Attempts have been made to develop targeted drugs and antibodies to combat poxvirus infections, but all of the reagents that were tested in the past against smallpox were of little benefit and were not used to any great extent. Antibody therapy was not used widely for smallpox, not least because of the lack of reagents, but the administration of vaccinia immune globulin was of benefit in treating some complications of smallpox vaccination. Therefore, the continued development of effective polyclonal and monoclonal antibodies that are able to neutralize variola virus infectivity is desirable. Attempts to develop killed orthopoxvirus vaccines that contained inactivated preparations of intracellular mature virus (IMV) were uniformly unsuccessful, whereas vaccines that included or expressed the antigens that are present only on the extracellular enveloped virus (EEV) gave more encouraging results40,41. This indicates the importance of including EEV-specific antigens in any future smallpox vaccines and developing high-affinity antibodies that are directed against these proteins for immunotherapy.

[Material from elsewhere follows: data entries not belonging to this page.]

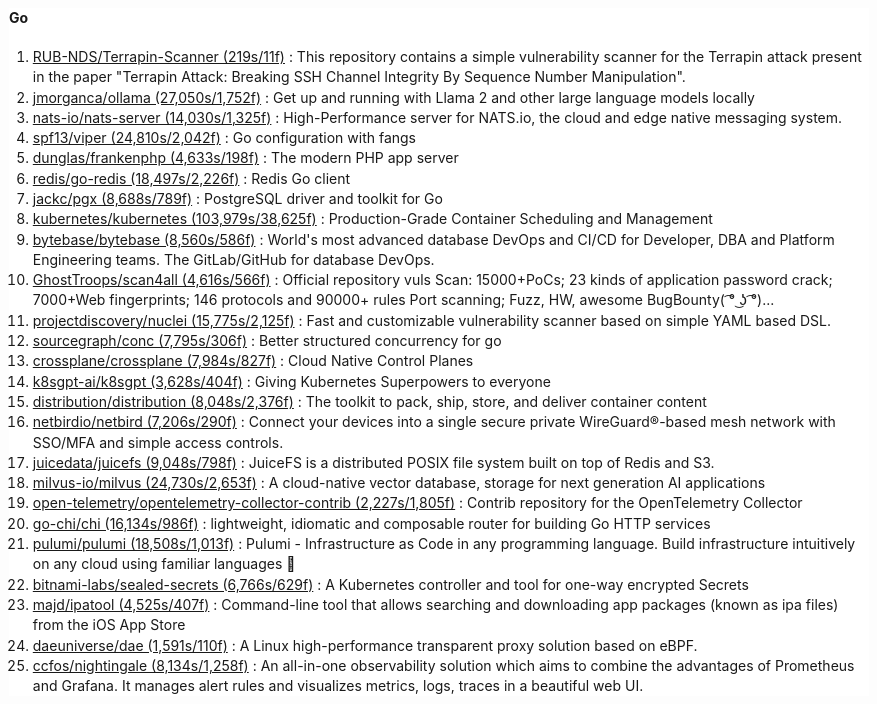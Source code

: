 #### Go
1. [RUB-NDS/Terrapin-Scanner (219s/11f)](https://github.com/RUB-NDS/Terrapin-Scanner) : This repository contains a simple vulnerability scanner for the Terrapin attack present in the paper "Terrapin Attack: Breaking SSH Channel Integrity By Sequence Number Manipulation".
2. [jmorganca/ollama (27,050s/1,752f)](https://github.com/jmorganca/ollama) : Get up and running with Llama 2 and other large language models locally
3. [nats-io/nats-server (14,030s/1,325f)](https://github.com/nats-io/nats-server) : High-Performance server for NATS.io, the cloud and edge native messaging system.
4. [spf13/viper (24,810s/2,042f)](https://github.com/spf13/viper) : Go configuration with fangs
5. [dunglas/frankenphp (4,633s/198f)](https://github.com/dunglas/frankenphp) : The modern PHP app server
6. [redis/go-redis (18,497s/2,226f)](https://github.com/redis/go-redis) : Redis Go client
7. [jackc/pgx (8,688s/789f)](https://github.com/jackc/pgx) : PostgreSQL driver and toolkit for Go
8. [kubernetes/kubernetes (103,979s/38,625f)](https://github.com/kubernetes/kubernetes) : Production-Grade Container Scheduling and Management
9. [bytebase/bytebase (8,560s/586f)](https://github.com/bytebase/bytebase) : World's most advanced database DevOps and CI/CD for Developer, DBA and Platform Engineering teams. The GitLab/GitHub for database DevOps.
10. [GhostTroops/scan4all (4,616s/566f)](https://github.com/GhostTroops/scan4all) : Official repository vuls Scan: 15000+PoCs; 23 kinds of application password crack; 7000+Web fingerprints; 146 protocols and 90000+ rules Port scanning; Fuzz, HW, awesome BugBounty( ͡° ͜ʖ ͡°)...
11. [projectdiscovery/nuclei (15,775s/2,125f)](https://github.com/projectdiscovery/nuclei) : Fast and customizable vulnerability scanner based on simple YAML based DSL.
12. [sourcegraph/conc (7,795s/306f)](https://github.com/sourcegraph/conc) : Better structured concurrency for go
13. [crossplane/crossplane (7,984s/827f)](https://github.com/crossplane/crossplane) : Cloud Native Control Planes
14. [k8sgpt-ai/k8sgpt (3,628s/404f)](https://github.com/k8sgpt-ai/k8sgpt) : Giving Kubernetes Superpowers to everyone
15. [distribution/distribution (8,048s/2,376f)](https://github.com/distribution/distribution) : The toolkit to pack, ship, store, and deliver container content
16. [netbirdio/netbird (7,206s/290f)](https://github.com/netbirdio/netbird) : Connect your devices into a single secure private WireGuard®-based mesh network with SSO/MFA and simple access controls.
17. [juicedata/juicefs (9,048s/798f)](https://github.com/juicedata/juicefs) : JuiceFS is a distributed POSIX file system built on top of Redis and S3.
18. [milvus-io/milvus (24,730s/2,653f)](https://github.com/milvus-io/milvus) : A cloud-native vector database, storage for next generation AI applications
19. [open-telemetry/opentelemetry-collector-contrib (2,227s/1,805f)](https://github.com/open-telemetry/opentelemetry-collector-contrib) : Contrib repository for the OpenTelemetry Collector
20. [go-chi/chi (16,134s/986f)](https://github.com/go-chi/chi) : lightweight, idiomatic and composable router for building Go HTTP services
21. [pulumi/pulumi (18,508s/1,013f)](https://github.com/pulumi/pulumi) : Pulumi - Infrastructure as Code in any programming language. Build infrastructure intuitively on any cloud using familiar languages 🚀
22. [bitnami-labs/sealed-secrets (6,766s/629f)](https://github.com/bitnami-labs/sealed-secrets) : A Kubernetes controller and tool for one-way encrypted Secrets
23. [majd/ipatool (4,525s/407f)](https://github.com/majd/ipatool) : Command-line tool that allows searching and downloading app packages (known as ipa files) from the iOS App Store
24. [daeuniverse/dae (1,591s/110f)](https://github.com/daeuniverse/dae) : A Linux high-performance transparent proxy solution based on eBPF.
25. [ccfos/nightingale (8,134s/1,258f)](https://github.com/ccfos/nightingale) : An all-in-one observability solution which aims to combine the advantages of Prometheus and Grafana. It manages alert rules and visualizes metrics, logs, traces in a beautiful web UI.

Although no drug has ever been used successfully to combat smallpox, several promising candidates have been screened in vitro in recent years against orthopoxviruses, including variola virus. Of particular note is cidofovir and its derivatives. Cidofovir is a nucleoside analogue that is licensed for the treatment of cytomegalovirus infections, but it is also a potent inhibitor of orthopoxvirus replication. The safety and pharmacological properties of cidofovir in humans are well documented, and it might be used against smallpox in an emergency, although its administration requires intravenous delivery. However, a recent derivative of cidofovir, hexadecyloxy-propyl-cidofovir (HDP-cidofovir), can be administered orally and is 100–200-fold more active against poxviruses in culture42. However, there is no certainty that cidofovir or HDP-cidofovir would be therapeutic, because, as yet, there is no adequate animal model for variola virus infection in which to test drug efficacy. Surrogate models, such as cowpox virus in mice or monkeypox virus in primates, although helpful, cannot provide any guarantee of efficacy against variola virus in humans.

Conclusions

The debate about whether to destroy the two remaining stocks of variola virus or retain them for further research is complicated by overlapping issues of science, politics and ethics. No one can predict future scientific advances in our knowledge of viral pathogenesis or whether humanized animal models of poxvirus infection could one day be developed as surrogate systems to investigate smallpox virulence. But, we can safely assume that the current fears about the possible existence of undeclared variola virus stocks will not subside in the near future. Given the current climate of distrust and anxiety concerning biological warfare, it seems unavoidable that whatever decision is made about the fate of the declared stocks, this issue will be hotly debated. So far, the WHO has permitted experimentation on variola virus, which is subject to periodic and transparent international scrutiny. The international community might not agree on a single solution for the fate of the declared stocks of variola virus, but any decision about the retention or destruction of the virus should be explained fully. Similar issues that involve the destruction of other pathogens will arise in the future, and in the case of poliovirus, the issue is already being considered43.